Exercise instructions »
Look for the word "object" in the records, and copy each line where it appears.

Supplied records »
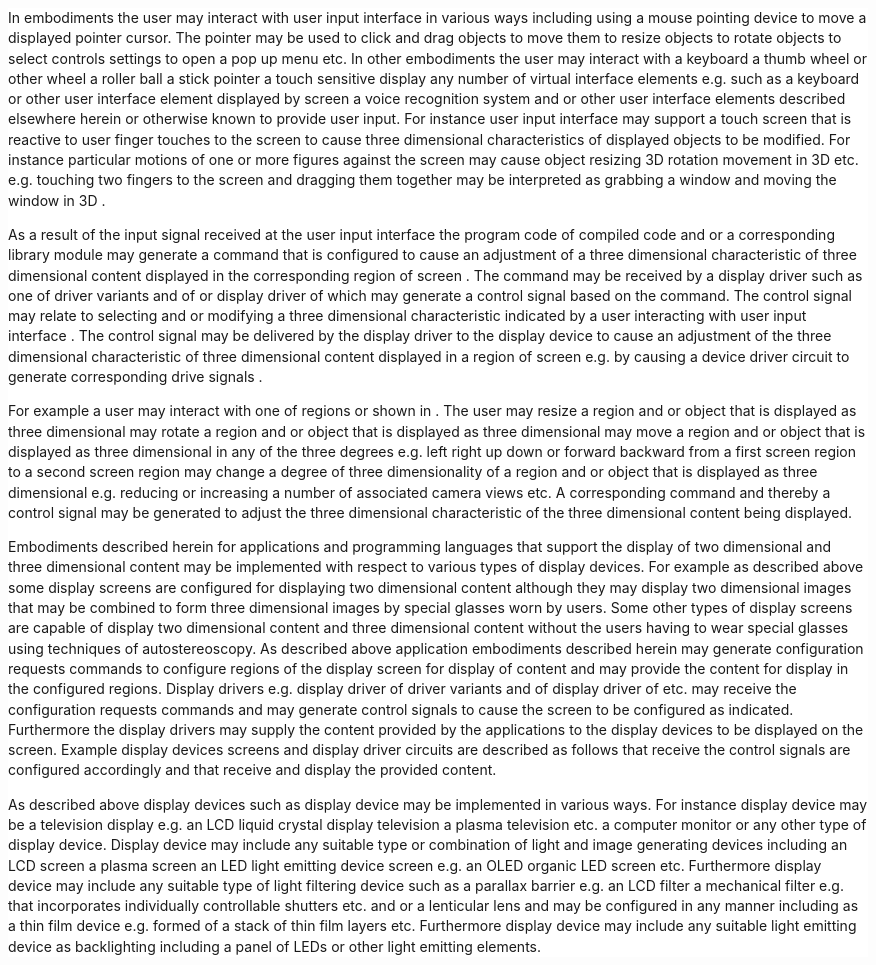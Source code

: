 In embodiments the user may interact with user input interface in various ways including using a mouse pointing device to move a displayed pointer cursor. The pointer may be used to click and drag objects to move them to resize objects to rotate objects to select controls settings to open a pop up menu etc. In other embodiments the user may interact with a keyboard a thumb wheel or other wheel a roller ball a stick pointer a touch sensitive display any number of virtual interface elements e.g. such as a keyboard or other user interface element displayed by screen a voice recognition system and or other user interface elements described elsewhere herein or otherwise known to provide user input. For instance user input interface may support a touch screen that is reactive to user finger touches to the screen to cause three dimensional characteristics of displayed objects to be modified. For instance particular motions of one or more figures against the screen may cause object resizing 3D rotation movement in 3D etc. e.g. touching two fingers to the screen and dragging them together may be interpreted as grabbing a window and moving the window in 3D .

As a result of the input signal received at the user input interface the program code of compiled code and or a corresponding library module may generate a command that is configured to cause an adjustment of a three dimensional characteristic of three dimensional content displayed in the corresponding region of screen . The command may be received by a display driver such as one of driver variants and of or display driver of which may generate a control signal based on the command. The control signal may relate to selecting and or modifying a three dimensional characteristic indicated by a user interacting with user input interface . The control signal may be delivered by the display driver to the display device to cause an adjustment of the three dimensional characteristic of three dimensional content displayed in a region of screen e.g. by causing a device driver circuit to generate corresponding drive signals .

For example a user may interact with one of regions or shown in . The user may resize a region and or object that is displayed as three dimensional may rotate a region and or object that is displayed as three dimensional may move a region and or object that is displayed as three dimensional in any of the three degrees e.g. left right up down or forward backward from a first screen region to a second screen region may change a degree of three dimensionality of a region and or object that is displayed as three dimensional e.g. reducing or increasing a number of associated camera views etc. A corresponding command and thereby a control signal may be generated to adjust the three dimensional characteristic of the three dimensional content being displayed.

Embodiments described herein for applications and programming languages that support the display of two dimensional and three dimensional content may be implemented with respect to various types of display devices. For example as described above some display screens are configured for displaying two dimensional content although they may display two dimensional images that may be combined to form three dimensional images by special glasses worn by users. Some other types of display screens are capable of display two dimensional content and three dimensional content without the users having to wear special glasses using techniques of autostereoscopy. As described above application embodiments described herein may generate configuration requests commands to configure regions of the display screen for display of content and may provide the content for display in the configured regions. Display drivers e.g. display driver of driver variants and of display driver of etc. may receive the configuration requests commands and may generate control signals to cause the screen to be configured as indicated. Furthermore the display drivers may supply the content provided by the applications to the display devices to be displayed on the screen. Example display devices screens and display driver circuits are described as follows that receive the control signals are configured accordingly and that receive and display the provided content.

As described above display devices such as display device may be implemented in various ways. For instance display device may be a television display e.g. an LCD liquid crystal display television a plasma television etc. a computer monitor or any other type of display device. Display device may include any suitable type or combination of light and image generating devices including an LCD screen a plasma screen an LED light emitting device screen e.g. an OLED organic LED screen etc. Furthermore display device may include any suitable type of light filtering device such as a parallax barrier e.g. an LCD filter a mechanical filter e.g. that incorporates individually controllable shutters etc. and or a lenticular lens and may be configured in any manner including as a thin film device e.g. formed of a stack of thin film layers etc. Furthermore display device may include any suitable light emitting device as backlighting including a panel of LEDs or other light emitting elements.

Response to this exercise »
: In embodiments the user may interact with user input interface in various ways including using a mouse pointing device to move a displayed pointer cursor. The pointer may be used to click and drag objects to move them to resize objects to rotate objects to select controls settings to open a pop up menu etc. In other embodiments the user may interact with a keyboard a thumb wheel or other wheel a roller ball a stick pointer a touch sensitive display any number of virtual interface elements e.g. such as a keyboard or other user interface element displayed by screen a voice recognition system and or other user interface elements described elsewhere herein or otherwise known to provide user input. For instance user input interface may support a touch screen that is reactive to user finger touches to the screen to cause three dimensional characteristics of displayed objects to be modified. For instance particular motions of one or more figures against the screen may cause object resizing 3D rotation movement in 3D etc. e.g. touching two fingers to the screen and dragging them together may be interpreted as grabbing a window and moving the window in 3D .
For example a user may interact with one of regions or shown in . The user may resize a region and or object that is displayed as three dimensional may rotate a region and or object that is displayed as three dimensional may move a region and or object that is displayed as three dimensional in any of the three degrees e.g. left right up down or forward backward from a first screen region to a second screen region may change a degree of three dimensionality of a region and or object that is displayed as three dimensional e.g. reducing or increasing a number of associated camera views etc. A corresponding command and thereby a control signal may be generated to adjust the three dimensional characteristic of the three dimensional content being displayed.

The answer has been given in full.